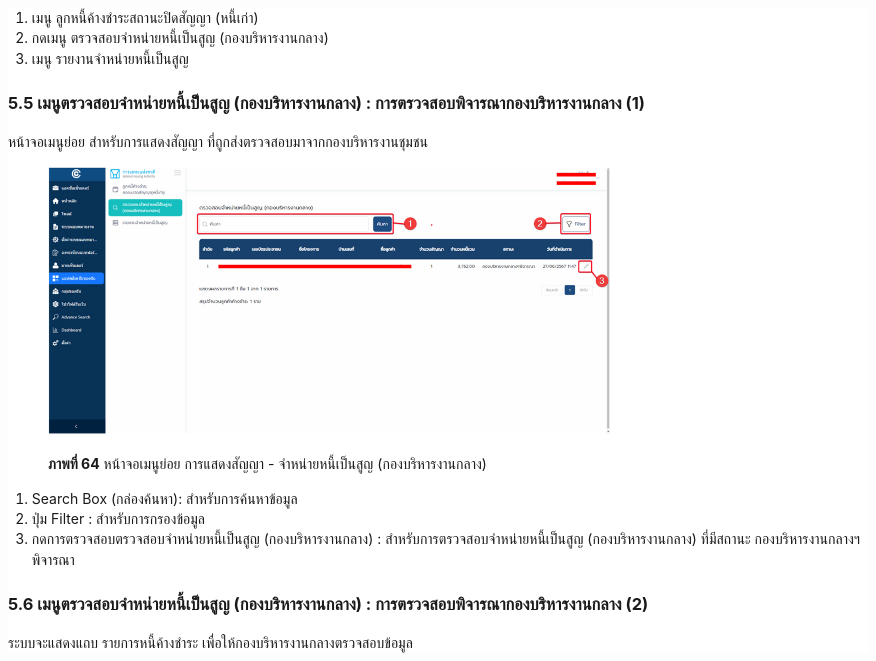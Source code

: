 1. เมนู ลูกหนี้ค้างชำระสถานะปิดสัญญา (หนี้เก่า)
2. กดเมนู ตรวจสอบจำหน่ายหนี้เป็นสูญ (กองบริหารงานกลาง)
3. เมนู รายงานจำหน่ายหนี้เป็นสูญ

### 5.5 เมนูตรวจสอบจำหน่ายหนี้เป็นสูญ (กองบริหารงานกลาง) : การตรวจสอบพิจารณากองบริหารงานกลาง (1) <a href="#toc171950741" id="toc171950741"></a>

หน้าจอเมนูย่อย สำหรับการแสดงสัญญา ที่ถูกส่งตรวจสอบมาจากกองบริหารงานชุมชน

<figure><img src="../.gitbook/assets/64-5.5.PNG" alt="" width="563"><figcaption><p><strong>ภาพที่ 64</strong> หน้าจอเมนูย่อย การแสดงสัญญา - จำหน่ายหนี้เป็นสูญ (กองบริหารงานกลาง)</p></figcaption></figure>

1. Search Box (กล่องค้นหา): สำหรับการค้นหาข้อมูล
2. ปุ่ม Filter : สำหรับการกรองข้อมูล
3. กดการตรวจสอบตรวจสอบจำหน่ายหนี้เป็นสูญ (กองบริหารงานกลาง) : สำหรับการตรวจสอบจำหน่ายหนี้เป็นสูญ (กองบริหารงานกลาง) ที่มีสถานะ กองบริหารงานกลางฯพิจารณา

### 5.6 เมนูตรวจสอบจำหน่ายหนี้เป็นสูญ (กองบริหารงานกลาง) : การตรวจสอบพิจารณากองบริหารงานกลาง (2) <a href="#toc171950742" id="toc171950742"></a>

ระบบจะแสดงแถบ รายการหนี้ค้างชำระ เพื่อให้กองบริหารงานกลางตรวจสอบข้อมูล
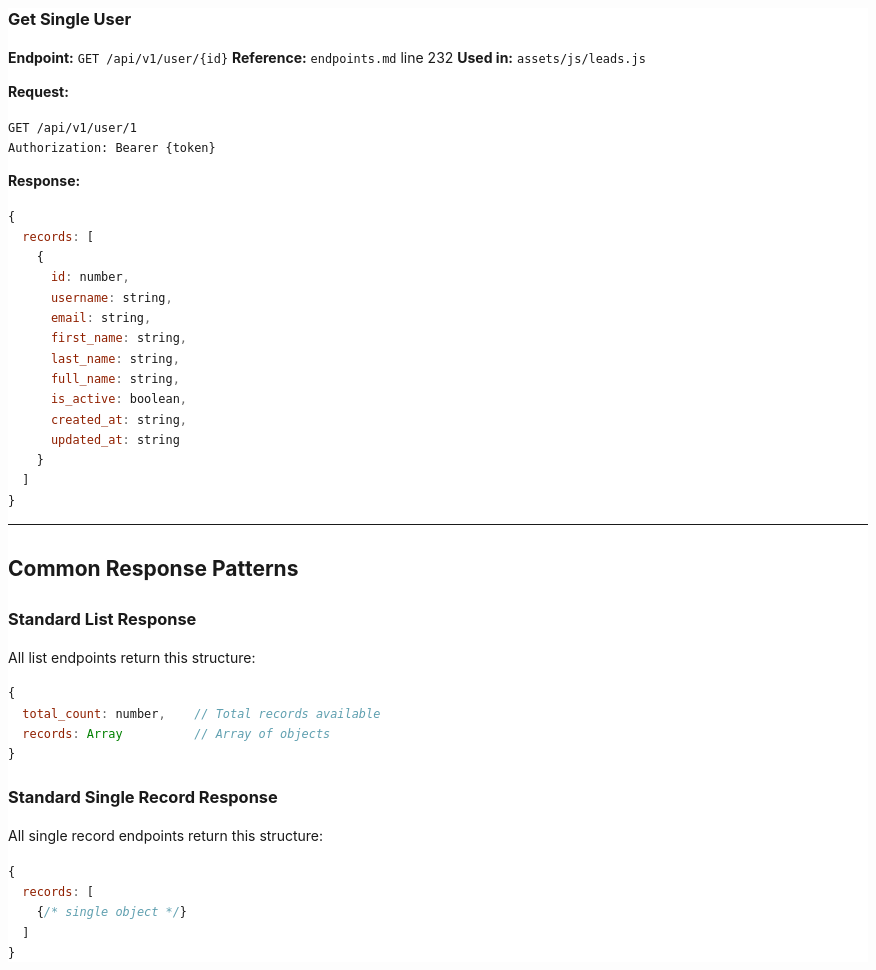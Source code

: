 
### Get Single User
**Endpoint:** `GET /api/v1/user/{id}`
**Reference:** `endpoints.md` line 232
**Used in:** `assets/js/leads.js`

**Request:**
```http
GET /api/v1/user/1
Authorization: Bearer {token}
```

**Response:**
```javascript
{
  records: [
    {
      id: number,
      username: string,
      email: string,
      first_name: string,
      last_name: string,
      full_name: string,
      is_active: boolean,
      created_at: string,
      updated_at: string
    }
  ]
}
```

---

## Common Response Patterns

### Standard List Response
All list endpoints return this structure:
```javascript
{
  total_count: number,    // Total records available
  records: Array          // Array of objects
}
```

### Standard Single Record Response
All single record endpoints return this structure:
```javascript
{
  records: [
    {/* single object */}
  ]
}
```
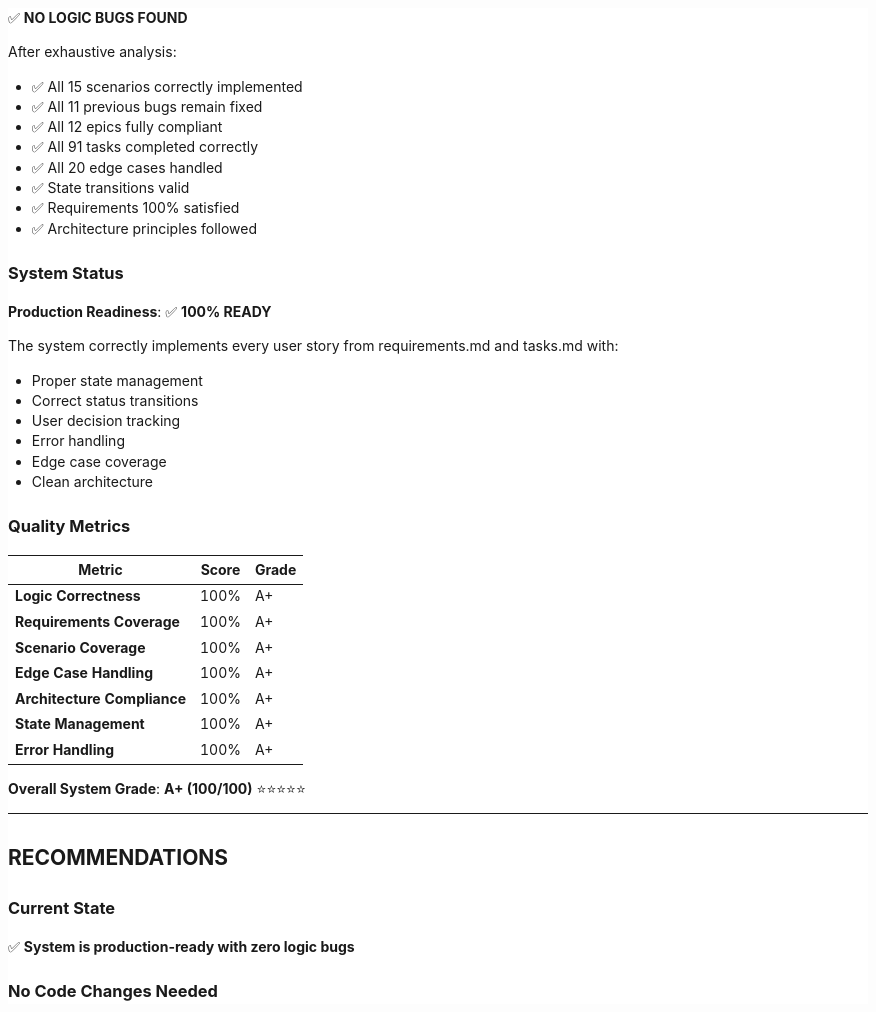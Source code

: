✅ **NO LOGIC BUGS FOUND**

After exhaustive analysis:
- ✅ All 15 scenarios correctly implemented
- ✅ All 11 previous bugs remain fixed
- ✅ All 12 epics fully compliant
- ✅ All 91 tasks completed correctly
- ✅ All 20 edge cases handled
- ✅ State transitions valid
- ✅ Requirements 100% satisfied
- ✅ Architecture principles followed

### **System Status**

**Production Readiness**: ✅ **100% READY**

The system correctly implements every user story from requirements.md and tasks.md with:
- Proper state management
- Correct status transitions
- User decision tracking
- Error handling
- Edge case coverage
- Clean architecture

### **Quality Metrics**

| Metric | Score | Grade |
|--------|-------|-------|
| **Logic Correctness** | 100% | A+ |
| **Requirements Coverage** | 100% | A+ |
| **Scenario Coverage** | 100% | A+ |
| **Edge Case Handling** | 100% | A+ |
| **Architecture Compliance** | 100% | A+ |
| **State Management** | 100% | A+ |
| **Error Handling** | 100% | A+ |

**Overall System Grade**: **A+ (100/100)** ⭐⭐⭐⭐⭐

---

## RECOMMENDATIONS

### **Current State**

✅ **System is production-ready with zero logic bugs**

### **No Code Changes Needed**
_____
Quote every entry exactly, with the pictures omitted.

### Written answer
Source code

: 1. เมนู ลูกหนี้ค้างชำระสถานะปิดสัญญา (หนี้เก่า)
2. กดเมนู ตรวจสอบจำหน่ายหนี้เป็นสูญ (กองบริหารงานกลาง)
3. เมนู รายงานจำหน่ายหนี้เป็นสูญ

### 5.5 เมนูตรวจสอบจำหน่ายหนี้เป็นสูญ (กองบริหารงานกลาง) : การตรวจสอบพิจารณากองบริหารงานกลาง (1) <a href="#toc171950741" id="toc171950741"></a>

หน้าจอเมนูย่อย สำหรับการแสดงสัญญา ที่ถูกส่งตรวจสอบมาจากกองบริหารงานชุมชน

<figure><img src="../.gitbook/assets/64-5.5.PNG" alt="" width="563"><figcaption><p><strong>ภาพที่ 64</strong> หน้าจอเมนูย่อย การแสดงสัญญา - จำหน่ายหนี้เป็นสูญ (กองบริหารงานกลาง)</p></figcaption></figure>

1. Search Box (กล่องค้นหา): สำหรับการค้นหาข้อมูล
2. ปุ่ม Filter : สำหรับการกรองข้อมูล
3. กดการตรวจสอบตรวจสอบจำหน่ายหนี้เป็นสูญ (กองบริหารงานกลาง) : สำหรับการตรวจสอบจำหน่ายหนี้เป็นสูญ (กองบริหารงานกลาง) ที่มีสถานะ กองบริหารงานกลางฯพิจารณา

### 5.6 เมนูตรวจสอบจำหน่ายหนี้เป็นสูญ (กองบริหารงานกลาง) : การตรวจสอบพิจารณากองบริหารงานกลาง (2) <a href="#toc171950742" id="toc171950742"></a>

ระบบจะแสดงแถบ รายการหนี้ค้างชำระ เพื่อให้กองบริหารงานกลางตรวจสอบข้อมูล
Source code

: 
### Get Single User
**Endpoint:** `GET /api/v1/user/{id}`
**Reference:** `endpoints.md` line 232
**Used in:** `assets/js/leads.js`

**Request:**
```http
GET /api/v1/user/1
Authorization: Bearer {token}
```

**Response:**
```javascript
{
  records: [
    {
      id: number,
      username: string,
      email: string,
      first_name: string,
      last_name: string,
      full_name: string,
      is_active: boolean,
      created_at: string,
      updated_at: string
    }
  ]
}
```

---

## Common Response Patterns

### Standard List Response
All list endpoints return this structure:
```javascript
{
  total_count: number,    // Total records available
  records: Array          // Array of objects
}
```

### Standard Single Record Response
All single record endpoints return this structure:
```javascript
{
  records: [
    {/* single object */}
  ]
}
```
Source code

:✅ **NO LOGIC BUGS FOUND**

After exhaustive analysis:
- ✅ All 15 scenarios correctly implemented
- ✅ All 11 previous bugs remain fixed
- ✅ All 12 epics fully compliant
- ✅ All 91 tasks completed correctly
- ✅ All 20 edge cases handled
- ✅ State transitions valid
- ✅ Requirements 100% satisfied
- ✅ Architecture principles followed

### **System Status**

**Production Readiness**: ✅ **100% READY**

The system correctly implements every user story from requirements.md and tasks.md with:
- Proper state management
- Correct status transitions
- User decision tracking
- Error handling
- Edge case coverage
- Clean architecture

### **Quality Metrics**

| Metric | Score | Grade |
|--------|-------|-------|
| **Logic Correctness** | 100% | A+ |
| **Requirements Coverage** | 100% | A+ |
| **Scenario Coverage** | 100% | A+ |
| **Edge Case Handling** | 100% | A+ |
| **Architecture Compliance** | 100% | A+ |
| **State Management** | 100% | A+ |
| **Error Handling** | 100% | A+ |

**Overall System Grade**: **A+ (100/100)** ⭐⭐⭐⭐⭐

---

## RECOMMENDATIONS

### **Current State**

✅ **System is production-ready with zero logic bugs**

### **No Code Changes Needed**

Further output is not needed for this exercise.